Stored data

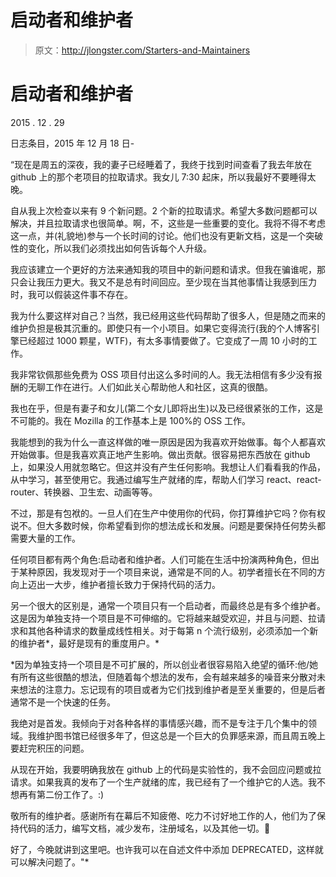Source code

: # 启动者和维护者

> 原文：<http://jlongster.com/Starters-and-Maintainers>



# 启动者和维护者

2015 . 12 . 29

日志条目，2015 年 12 月 18 日-

“现在是周五的深夜，我的妻子已经睡着了，我终于找到时间查看了我去年放在 github 上的那个老项目的拉取请求。我女儿 7:30 起床，所以我最好不要睡得太晚。

自从我上次检查以来有 9 个新问题。2 个新的拉取请求。希望大多数问题都可以解决，并且拉取请求也很简单。啊，不，这些是一些重要的变化。我将不得不考虑这一点，并(礼貌地)参与一个长时间的讨论。他们也没有更新文档，这是一个突破性的变化，所以我们必须找出如何告诉每个人升级。

我应该建立一个更好的方法来通知我的项目中的新问题和请求。但我在骗谁呢，那只会让我压力更大。我又不是总有时间回应。至少现在当其他事情让我感到压力时，我可以假装这件事不存在。

我为什么要这样对自己？当然，我已经用这些代码帮助了很多人，但是随之而来的维护负担是极其沉重的。即使只有一个小项目。如果它变得流行(我的个人博客引擎已经超过 1000 颗星，WTF)，有太多事情要做了。它变成了一周 10 小时的工作。

我非常钦佩那些免费为 OSS 项目付出这么多时间的人。我无法相信有多少没有报酬的无聊工作在进行。人们如此关心帮助他人和社区，这真的很酷。

我也在乎，但是有妻子和女儿(第二个女儿即将出生)以及已经很紧张的工作，这是不可能的。我在 Mozilla 的工作基本上是 100%的 OSS 工作。

我能想到的我为什么一直这样做的唯一原因是因为我喜欢开始做事。每个人都喜欢开始做事。但是我喜欢真正地产生影响。做出贡献。很容易把东西放在 github 上，如果没人用就忽略它。但这并没有产生任何影响。我想让人们看看我的作品，从中学习，甚至使用它。我通过编写生产就绪的库，帮助人们学习 react、react-router、转换器、卫生宏、动画等等。

不过，那是有包袱的。一旦人们在生产中使用你的代码，你打算维护它吗？你有权说不。但大多数时候，你希望看到你的想法成长和发展。问题是要保持任何势头都需要大量的工作。

任何项目都有两个角色:启动者和维护者。人们可能在生活中扮演两种角色，但出于某种原因，我发现对于一个项目来说，通常是不同的人。初学者擅长在不同的方向上迈出一大步，维护者擅长致力于保持代码的活力。

另一个很大的区别是，通常一个项目只有一个启动者，而最终总是有多个维护者。这是因为单独支持一个项目是不可伸缩的。它将越来越受欢迎，并且与问题、拉请求和其他各种请求的数量成线性相关。对于每第 n 个流行级别，必须添加一个新的维护者*，最好是现有的重度用户。*

 *因为单独支持一个项目是不可扩展的，所以创业者很容易陷入绝望的循环:他/她有所有这些很酷的想法，但随着每个想法的发布，会有越来越多的噪音来分散对未来想法的注意力。忘记现有的项目或者为它们找到维护者是至关重要的，但是后者通常不是一个快速的任务。

我绝对是首发。我倾向于对各种各样的事情感兴趣，而不是专注于几个集中的领域。我维护图书馆已经很多年了，但这总是一个巨大的负罪感来源，而且周五晚上要赶完积压的问题。

从现在开始，我要明确我放在 github 上的代码是实验性的，我不会回应问题或拉请求。如果我真的发布了一个生产就绪的库，我已经有了一个维护它的人选。我不想再有第二份工作了。:)

敬所有的维护者。感谢所有在幕后不知疲倦、吃力不讨好地工作的人，他们为了保持代码的活力，编写文档，减少发布，注册域名，以及其他一切。🍷

好了，今晚就讲到这里吧。也许我可以在自述文件中添加 DEPRECATED，这样就可以解决问题了。"*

- [Requirement]
Each line of the data is to be duplicated exactly; pictures stay out of the copy.

- [Your solution]
Source code

: # 启动者和维护者

> 原文：<http://jlongster.com/Starters-and-Maintainers>



# 启动者和维护者

2015 . 12 . 29

日志条目，2015 年 12 月 18 日-

“现在是周五的深夜，我的妻子已经睡着了，我终于找到时间查看了我去年放在 github 上的那个老项目的拉取请求。我女儿 7:30 起床，所以我最好不要睡得太晚。

自从我上次检查以来有 9 个新问题。2 个新的拉取请求。希望大多数问题都可以解决，并且拉取请求也很简单。啊，不，这些是一些重要的变化。我将不得不考虑这一点，并(礼貌地)参与一个长时间的讨论。他们也没有更新文档，这是一个突破性的变化，所以我们必须找出如何告诉每个人升级。

我应该建立一个更好的方法来通知我的项目中的新问题和请求。但我在骗谁呢，那只会让我压力更大。我又不是总有时间回应。至少现在当其他事情让我感到压力时，我可以假装这件事不存在。

我为什么要这样对自己？当然，我已经用这些代码帮助了很多人，但是随之而来的维护负担是极其沉重的。即使只有一个小项目。如果它变得流行(我的个人博客引擎已经超过 1000 颗星，WTF)，有太多事情要做了。它变成了一周 10 小时的工作。

我非常钦佩那些免费为 OSS 项目付出这么多时间的人。我无法相信有多少没有报酬的无聊工作在进行。人们如此关心帮助他人和社区，这真的很酷。

我也在乎，但是有妻子和女儿(第二个女儿即将出生)以及已经很紧张的工作，这是不可能的。我在 Mozilla 的工作基本上是 100%的 OSS 工作。

我能想到的我为什么一直这样做的唯一原因是因为我喜欢开始做事。每个人都喜欢开始做事。但是我喜欢真正地产生影响。做出贡献。很容易把东西放在 github 上，如果没人用就忽略它。但这并没有产生任何影响。我想让人们看看我的作品，从中学习，甚至使用它。我通过编写生产就绪的库，帮助人们学习 react、react-router、转换器、卫生宏、动画等等。

不过，那是有包袱的。一旦人们在生产中使用你的代码，你打算维护它吗？你有权说不。但大多数时候，你希望看到你的想法成长和发展。问题是要保持任何势头都需要大量的工作。

任何项目都有两个角色:启动者和维护者。人们可能在生活中扮演两种角色，但出于某种原因，我发现对于一个项目来说，通常是不同的人。初学者擅长在不同的方向上迈出一大步，维护者擅长致力于保持代码的活力。

另一个很大的区别是，通常一个项目只有一个启动者，而最终总是有多个维护者。这是因为单独支持一个项目是不可伸缩的。它将越来越受欢迎，并且与问题、拉请求和其他各种请求的数量成线性相关。对于每第 n 个流行级别，必须添加一个新的维护者*，最好是现有的重度用户。*

 *因为单独支持一个项目是不可扩展的，所以创业者很容易陷入绝望的循环:他/她有所有这些很酷的想法，但随着每个想法的发布，会有越来越多的噪音来分散对未来想法的注意力。忘记现有的项目或者为它们找到维护者是至关重要的，但是后者通常不是一个快速的任务。

我绝对是首发。我倾向于对各种各样的事情感兴趣，而不是专注于几个集中的领域。我维护图书馆已经很多年了，但这总是一个巨大的负罪感来源，而且周五晚上要赶完积压的问题。

从现在开始，我要明确我放在 github 上的代码是实验性的，我不会回应问题或拉请求。如果我真的发布了一个生产就绪的库，我已经有了一个维护它的人选。我不想再有第二份工作了。:)

敬所有的维护者。感谢所有在幕后不知疲倦、吃力不讨好地工作的人，他们为了保持代码的活力，编写文档，减少发布，注册域名，以及其他一切。🍷

好了，今晚就讲到这里吧。也许我可以在自述文件中添加 DEPRECATED，这样就可以解决问题了。"*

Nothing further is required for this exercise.